Edwin T. Pratt also was one of the organizers of the Central Area Motivation Project (CAMP), creating a human rights organization that changed lives through advocacy, community support, and training.

On January 26, 1969, a day after meeting with the board of the Urban League on the “A New Thrust” initiative to develop local economic tools the African-American community would need to thrive in this region, Edwin T. Pratt was shot at the front door of his Shoreline home.

Pratt was 38 years old. His assassination remains unsolved.

While there are memorials to the life and legacy of Edwin T. Pratt in Seattle, such as Edwin T. Pratt Park, and the Pratt Fine Arts Center, there was little celebrating his life in Shoreline, the city he called home, until only a few years ago.

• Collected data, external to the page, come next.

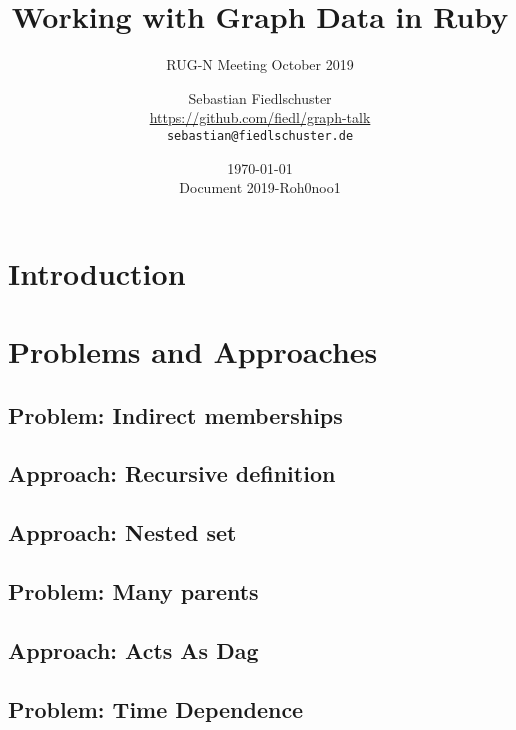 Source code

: \documentclass[green, 12pt]{beamer}
\title[Working with Graph Data in Ruby, \url{https://github.com/fiedl/graph-talk}]{Working with Graph Data in Ruby}
\subtitle{RUG-N Meeting October 2019}
\date{\today \\ \vspace*{2mm} \tiny{Document 2019-Roh0noo1} \normalsize}
\author[Sebastian Fiedlschuster]{Sebastian Fiedlschuster \\ \small{\url{https://github.com/fiedl/graph-talk}} \\ \small\texttt{sebastian@fiedlschuster.de}}
\begin{document}



\section{Introduction}



\section{Problems and Approaches}
\subsection{Problem: Indirect memberships}

\subsection{Approach: Recursive definition}

\subsection{Approach: Nested set}

\subsection{Problem: Many parents}

\subsection{Approach: Acts As Dag}

\subsection{Problem: Time Dependence}

\end{document}
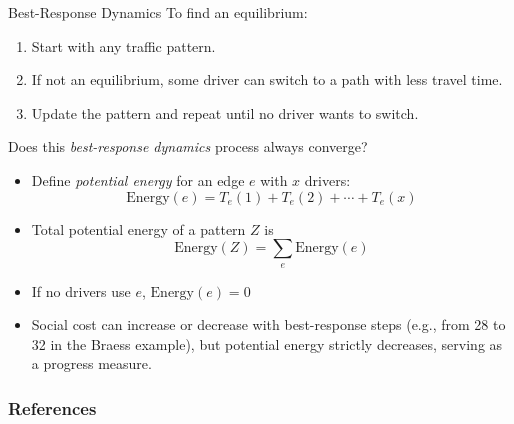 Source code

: \documentclass[10pt]{beamer}
\begin{document}
\begin{frame}{Best-Response Dynamics}
  \onslide<+->
  To find an equilibrium:
  \begin{enumerate}[<+->]
    \item Start with any traffic pattern.
    \item If not an equilibrium, some driver can switch to a path with less travel time.
    \item Update the pattern and repeat until no driver wants to switch.
  \end{enumerate}
  \onslide<+->
  Does this \emph{best-response dynamics} process always converge?
  \vspace{3mm}
  \begin{itemize}[<+->]
    \item Define \emph{potential energy} for an edge \( e \) with \( x \) drivers:
      \[\text{Energy}(e) = T_e(1) + T_e(2) + \cdots + T_e(x)\]
    \item Total potential energy of a pattern \( Z \) is
      \[\text{Energy}(Z) = \sum_{e} \text{Energy}(e)\]
    \item If no drivers use \( e \), \( \text{Energy}(e) = 0 \)
    \item Social cost can increase or decrease with best-response steps (e.g., from 28 to 32 in the Braess example), but potential energy strictly decreases, serving as a progress measure.
  \end{itemize}
\end{frame}

\begin{frame}%
  \frametitle{References}
  \nocite{*}
  
  
\end{frame}
\end{document}
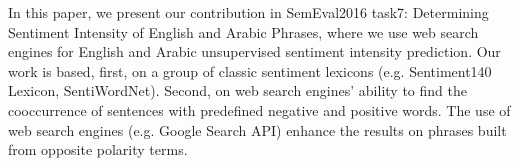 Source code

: In this paper, we present our contribution in SemEval2016 task7: Determining Sentiment Intensity of English and Arabic Phrases, where we use web search engines for English and Arabic unsupervised sentiment intensity prediction. Our work is based, first, on a group of classic sentiment lexicons (e.g. Sentiment140 Lexicon, SentiWordNet). Second, on web search engines' ability to find the cooccurrence of sentences with predefined negative and positive words. The use of web search engines (e.g. Google Search API) enhance the results on phrases built from opposite polarity terms.
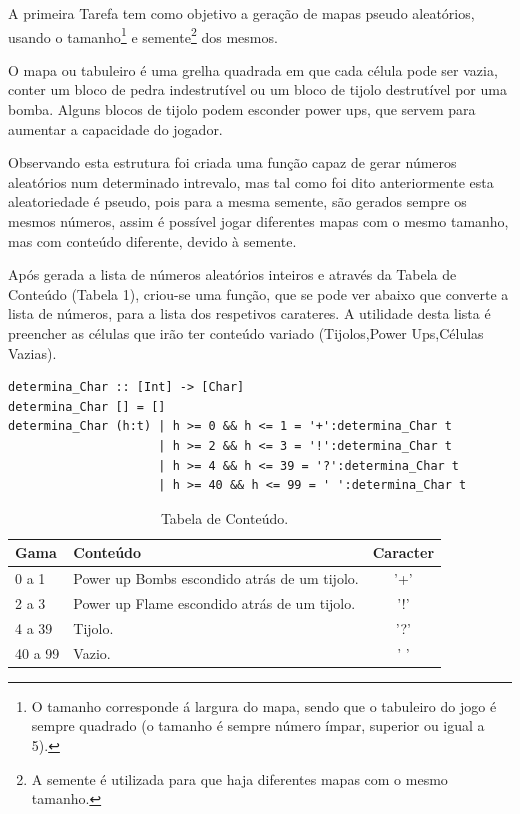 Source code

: \documentclass[4apaper]{report}
\begin{document}
A primeira Tarefa tem como objetivo a geração de mapas pseudo aleatórios, usando o tamanho\footnote{O tamanho corresponde á largura do mapa, sendo que o tabuleiro do jogo é sempre quadrado (o tamanho é sempre número ímpar, superior ou igual a 5).} e semente\footnote{A semente é utilizada para que haja diferentes mapas com o mesmo tamanho.} dos mesmos. 

O mapa ou tabuleiro é uma grelha quadrada em que cada célula pode ser vazia, conter um bloco de pedra indestrutível ou um bloco de tijolo destrutível por uma bomba. Alguns blocos de tijolo podem esconder power ups, que servem para aumentar a capacidade do jogador.

Observando esta estrutura foi criada uma função capaz de gerar números aleatórios num determinado intrevalo, mas tal como foi dito anteriormente esta aleatoriedade é pseudo, pois para a mesma semente, são gerados sempre os mesmos números, assim é possível jogar diferentes mapas com o mesmo tamanho, mas com conteúdo diferente, devido à semente. 

Após gerada a lista de números aleatórios inteiros e através da Tabela de Conteúdo (Tabela 1), criou-se uma função, que se pode ver abaixo que converte a lista de números, para a lista dos respetivos carateres. A utilidade desta lista é preencher as células que irão ter conteúdo variado (Tijolos,Power Ups,Células Vazias).

\begin{verbatim}
determina_Char :: [Int] -> [Char]
determina_Char [] = [] 
determina_Char (h:t) | h >= 0 && h <= 1 = '+':determina_Char t 
                     | h >= 2 && h <= 3 = '!':determina_Char t 
                     | h >= 4 && h <= 39 = '?':determina_Char t 
                     | h >= 40 && h <= 99 = ' ':determina_Char t
\end{verbatim}

\begin{table}[ht]
\centering
\begin{tabular}[t]{|l|l|c|}\hline
	Gama & Conteúdo & Caracter \\\hline
	0 a 1 & Power up Bombs escondido atrás de um tijolo. & '+'\\\hline
	2 a 3 & Power up Flame escondido atrás de um tijolo. & '!'\\\hline
	4 a 39 & Tijolo. & '?' \\\hline
	40 a 99 & Vazio. & ' '\\\hline
	\end{tabular}
	\caption{Tabela de Conteúdo.}
	\label{table:tabConteudo}
\end{table}
\end{document}
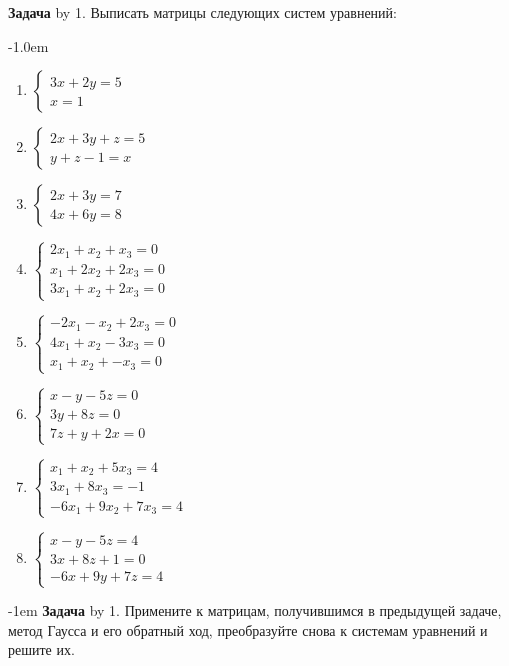 \documentclass[a4paper,10pt]{article}
\def\problem{\textbf{Задача \the\problemnum}\advance\problemnum by 1}
\begin{document}
{\problem. Выписать матрицы следующих систем уравнений: \par\kern-1.0em

\begin{multicols}{4}
	\begin{enumerate}[label=(\arabic*)\,]
		\item 
$\begin{cases}
    3x + 2y = 5 \\
    x  = 1
\end{cases}$
		\item 
$\begin{cases}
    2x + 3y + z = 5 \\
    y+z-1  = x
\end{cases}$
		\item 
$\begin{cases}
    2x + 3y = 7 \\
    4x + 6y = 8
\end{cases}$
		\item 
$\begin{cases}
    2x_1 + x_2 + x_3 = 0 \\
    x_1 + 2x_2 + 2x_3 =0 \\
    3x_1 + x_2 + 2x_3 = 0
\end{cases}$
		\item 
$\begin{cases}
    -2x_1 - x_2 + 2x_3 = 0 \\
    4x_1 + x_2 -3x_3 =0 \\
    x_1 + x_2 + -x_3 = 0
\end{cases}$
		\item 
$\begin{cases}
    x -y -5z =0\\
    3y + 8z=0 \\
    7z +y +2x=0
\end{cases}$
		\item 
$\begin{cases}
    x_1 + x_2 + 5x_3 = 4 \\
    3x_1+ 8x_3 =-1 \\
    -6x_1 +9x_2 +7x_3 = 4
\end{cases}$
		\item 
$\begin{cases}
    x  -y  -5z = 4 \\
    3x + 8z + 1=0 \\
    -6x + 9y + 7z = 4
\end{cases}$
	\end{enumerate}
\end{multicols}\par\kern-1em
\problem. Примените к матрицам, получившимся в предыдущей задаче, метод Гаусса и его обратный ход, преобразуйте снова к системам уравнений и решите их.}
\end{document}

In 2019, the Shoreline School District opened the Edwin Pratt Early Learning Center, home to the district’s preschool and early learning programs.

Shortly after the dedication of the early learning center, the City of Shoreline and Metro began discussing the development of a shelter mural near the Pratt family home as part of Shoreline’s historic mural project.

During the event celebrating the installation of the mural, King County Metro General Manager Terry White spoke of the legacy of Edwin T. Pratt and how that legacy of equity and social justice plays a role in our regional mobility system.

“We prioritize equity to serve those with the greatest need for getting from a place to a place, said White. “Place is not just a physical address, place is socio-economic, place is one’s position within the social scale, place is a distinct condition, and place is a state of mind.”

The photos that are part of the mural celebrating the life of Edwin T. Pratt are courtesy of:

  • Black Heritage Society of Washington State, Inc.
  • Museum of History and Industry
  • Seattle Municipal Archives
  • Shoreline Historical Museum

The Pratt Shelter Mural is the newest addition to the photographic artwork and painted artwork that are part of Metro’s Bus Shelter Mural Program. The program beautifies neighborhoods and connects communities to public art.